Vor wenigen Tagen hat nun der Bundesrat den Zugang zum Schweizer Arbeitsmarkt eingeschränkt indem er die Ventilklausel anwendet. Doch kaum eingeführt, ist bereits die Rede davon, dass es sich um einen Symbolentscheid handle, mit welchem der Bundesrat die Kritiker der Personenfreizügigkeit besänftigen wolle. Tatsächlich ist offen, wie viel die Anwendung der Ventilklausel bringt.

Zwar wendet der Bundesrat die Ventilklausel auch für die alten EU-Staaten an, doch nur für die B-Bewilligungen. Das heisst für fünfjährige Aufenthaltsbewilligungen. Hingegen wird bei L-Bewilligungen keine Kontingentierung eingeführt. L-Bewilligungen sind Kurzaufenthaltsbewilligungen von weniger als einem Jahr. Es ist zu befürchten, dass die Beschränkungen bei den B-Bewilligungen mit den L-Bewilligungen umgangen werden. Auf diese Weise kann man für saisonale Jobs und temporäre Projekte ohne weiteres weiterhin Leute aus dem EU-Raum beschäftigen. Bedarf gibt es im Gastronomie- und Tourismusgewerbe, in der Landwirtschaft, bei Bauprojekten und für temporäre Kapazitätserweiterungen in der Industrie.

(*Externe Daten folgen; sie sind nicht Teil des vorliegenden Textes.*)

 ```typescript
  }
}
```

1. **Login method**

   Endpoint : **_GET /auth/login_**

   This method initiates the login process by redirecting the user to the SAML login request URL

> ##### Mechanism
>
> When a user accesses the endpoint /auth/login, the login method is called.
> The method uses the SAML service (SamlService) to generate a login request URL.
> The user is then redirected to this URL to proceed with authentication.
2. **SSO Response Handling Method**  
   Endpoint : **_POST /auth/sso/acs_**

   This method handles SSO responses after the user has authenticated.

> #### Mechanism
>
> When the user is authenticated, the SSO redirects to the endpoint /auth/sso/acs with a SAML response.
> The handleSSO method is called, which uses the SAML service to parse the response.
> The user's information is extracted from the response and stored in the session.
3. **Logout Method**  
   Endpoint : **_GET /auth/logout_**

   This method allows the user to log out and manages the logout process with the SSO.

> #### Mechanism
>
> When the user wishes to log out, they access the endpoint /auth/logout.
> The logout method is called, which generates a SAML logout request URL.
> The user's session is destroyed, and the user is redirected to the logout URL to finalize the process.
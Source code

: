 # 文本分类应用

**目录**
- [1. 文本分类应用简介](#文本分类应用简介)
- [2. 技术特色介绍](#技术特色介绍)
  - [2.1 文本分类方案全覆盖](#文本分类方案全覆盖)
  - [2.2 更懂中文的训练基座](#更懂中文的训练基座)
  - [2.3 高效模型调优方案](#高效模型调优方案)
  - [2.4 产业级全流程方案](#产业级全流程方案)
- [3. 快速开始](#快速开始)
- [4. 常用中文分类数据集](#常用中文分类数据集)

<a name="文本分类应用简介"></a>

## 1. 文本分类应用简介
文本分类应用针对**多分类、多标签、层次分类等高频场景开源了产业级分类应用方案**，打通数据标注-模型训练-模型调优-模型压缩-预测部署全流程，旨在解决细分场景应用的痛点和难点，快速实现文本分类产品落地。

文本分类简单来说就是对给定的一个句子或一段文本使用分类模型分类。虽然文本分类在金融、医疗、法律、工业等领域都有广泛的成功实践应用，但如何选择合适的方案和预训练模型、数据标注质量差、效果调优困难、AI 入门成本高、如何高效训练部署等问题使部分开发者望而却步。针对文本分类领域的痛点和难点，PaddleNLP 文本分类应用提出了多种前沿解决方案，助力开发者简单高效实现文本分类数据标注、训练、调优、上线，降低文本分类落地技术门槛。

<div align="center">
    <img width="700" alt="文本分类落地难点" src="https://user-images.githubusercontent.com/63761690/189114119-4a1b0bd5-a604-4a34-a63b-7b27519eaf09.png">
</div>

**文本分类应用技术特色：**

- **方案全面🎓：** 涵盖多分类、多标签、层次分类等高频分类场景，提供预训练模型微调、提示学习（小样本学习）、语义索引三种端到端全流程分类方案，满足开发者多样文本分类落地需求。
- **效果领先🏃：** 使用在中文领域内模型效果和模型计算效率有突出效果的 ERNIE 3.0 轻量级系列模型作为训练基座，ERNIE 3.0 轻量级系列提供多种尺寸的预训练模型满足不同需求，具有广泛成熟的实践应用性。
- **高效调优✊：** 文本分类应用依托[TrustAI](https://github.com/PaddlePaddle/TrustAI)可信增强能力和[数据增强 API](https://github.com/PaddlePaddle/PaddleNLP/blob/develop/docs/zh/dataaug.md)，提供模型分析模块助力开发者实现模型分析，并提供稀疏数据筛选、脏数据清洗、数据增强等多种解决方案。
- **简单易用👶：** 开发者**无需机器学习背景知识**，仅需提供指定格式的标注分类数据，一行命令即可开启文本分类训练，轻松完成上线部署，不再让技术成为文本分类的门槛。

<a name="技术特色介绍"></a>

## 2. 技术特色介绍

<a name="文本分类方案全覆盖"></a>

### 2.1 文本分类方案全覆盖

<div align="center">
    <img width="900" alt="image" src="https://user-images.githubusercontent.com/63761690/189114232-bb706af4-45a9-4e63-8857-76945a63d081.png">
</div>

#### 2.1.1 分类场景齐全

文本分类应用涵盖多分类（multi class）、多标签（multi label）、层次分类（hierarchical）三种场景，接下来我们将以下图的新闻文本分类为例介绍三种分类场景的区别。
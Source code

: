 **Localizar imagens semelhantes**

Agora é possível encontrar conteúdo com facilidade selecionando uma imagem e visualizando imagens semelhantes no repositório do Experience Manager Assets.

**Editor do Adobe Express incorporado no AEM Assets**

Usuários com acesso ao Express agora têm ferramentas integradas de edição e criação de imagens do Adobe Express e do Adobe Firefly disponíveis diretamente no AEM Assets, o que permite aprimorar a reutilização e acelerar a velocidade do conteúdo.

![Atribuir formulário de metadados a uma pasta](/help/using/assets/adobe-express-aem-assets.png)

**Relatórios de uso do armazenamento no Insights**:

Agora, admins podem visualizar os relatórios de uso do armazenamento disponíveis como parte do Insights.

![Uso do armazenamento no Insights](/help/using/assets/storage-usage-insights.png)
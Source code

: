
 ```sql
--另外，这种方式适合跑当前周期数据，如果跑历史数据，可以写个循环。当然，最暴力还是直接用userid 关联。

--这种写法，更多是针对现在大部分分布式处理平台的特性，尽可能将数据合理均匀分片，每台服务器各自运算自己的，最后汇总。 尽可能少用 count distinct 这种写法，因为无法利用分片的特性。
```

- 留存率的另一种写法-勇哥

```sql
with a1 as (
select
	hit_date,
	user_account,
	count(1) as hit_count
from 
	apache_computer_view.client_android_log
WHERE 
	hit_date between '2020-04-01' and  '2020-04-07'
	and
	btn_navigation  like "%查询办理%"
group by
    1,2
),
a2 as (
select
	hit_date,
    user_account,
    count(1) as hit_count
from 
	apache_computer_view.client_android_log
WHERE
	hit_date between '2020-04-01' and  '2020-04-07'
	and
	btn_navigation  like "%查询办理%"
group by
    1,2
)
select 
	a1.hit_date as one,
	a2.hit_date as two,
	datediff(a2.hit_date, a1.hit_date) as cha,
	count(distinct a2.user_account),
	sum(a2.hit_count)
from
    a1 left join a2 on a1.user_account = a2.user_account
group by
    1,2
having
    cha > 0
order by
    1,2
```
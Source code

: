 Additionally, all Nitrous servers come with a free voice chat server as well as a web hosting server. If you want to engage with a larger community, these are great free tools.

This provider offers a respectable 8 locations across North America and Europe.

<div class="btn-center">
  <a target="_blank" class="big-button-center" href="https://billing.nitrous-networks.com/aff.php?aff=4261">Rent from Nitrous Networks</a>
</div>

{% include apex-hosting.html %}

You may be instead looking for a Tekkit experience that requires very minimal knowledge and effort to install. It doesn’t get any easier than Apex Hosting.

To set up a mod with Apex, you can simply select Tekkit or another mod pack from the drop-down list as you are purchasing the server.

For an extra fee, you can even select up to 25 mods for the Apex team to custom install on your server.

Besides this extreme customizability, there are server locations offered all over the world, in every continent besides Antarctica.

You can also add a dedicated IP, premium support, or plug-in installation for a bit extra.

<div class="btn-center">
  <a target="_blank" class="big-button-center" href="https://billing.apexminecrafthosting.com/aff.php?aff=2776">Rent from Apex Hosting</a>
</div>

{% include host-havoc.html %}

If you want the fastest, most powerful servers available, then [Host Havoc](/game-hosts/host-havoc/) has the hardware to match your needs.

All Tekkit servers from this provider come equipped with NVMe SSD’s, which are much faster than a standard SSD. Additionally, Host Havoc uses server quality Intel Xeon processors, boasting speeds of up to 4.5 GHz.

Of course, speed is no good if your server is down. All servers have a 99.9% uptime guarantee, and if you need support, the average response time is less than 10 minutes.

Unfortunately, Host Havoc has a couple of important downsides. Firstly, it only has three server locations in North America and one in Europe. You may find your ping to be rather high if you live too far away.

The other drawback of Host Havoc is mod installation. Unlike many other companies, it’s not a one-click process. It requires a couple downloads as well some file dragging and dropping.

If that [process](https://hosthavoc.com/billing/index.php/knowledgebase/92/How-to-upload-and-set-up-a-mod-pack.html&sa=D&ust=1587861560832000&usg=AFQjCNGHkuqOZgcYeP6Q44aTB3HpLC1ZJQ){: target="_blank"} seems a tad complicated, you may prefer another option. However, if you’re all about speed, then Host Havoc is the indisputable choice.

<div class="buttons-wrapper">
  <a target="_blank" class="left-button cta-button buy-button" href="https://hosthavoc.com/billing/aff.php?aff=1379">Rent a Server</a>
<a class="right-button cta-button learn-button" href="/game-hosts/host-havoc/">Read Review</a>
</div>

Es ist folglich tatsächlich fragwürdig ob die Ventilklausel etwas bringt. Das wiederum wirft auch ein schlechtes Licht auf die Personenfreizügigkeit. Laut aktuellen Zahlen des Staatssekretariats für Wirtschaft (SECO) waren im März 2013 rund 51% aller Arbeitslosen Ausländer. Dies bei einem Ausländeranteil an der Bevölkerung von 23%.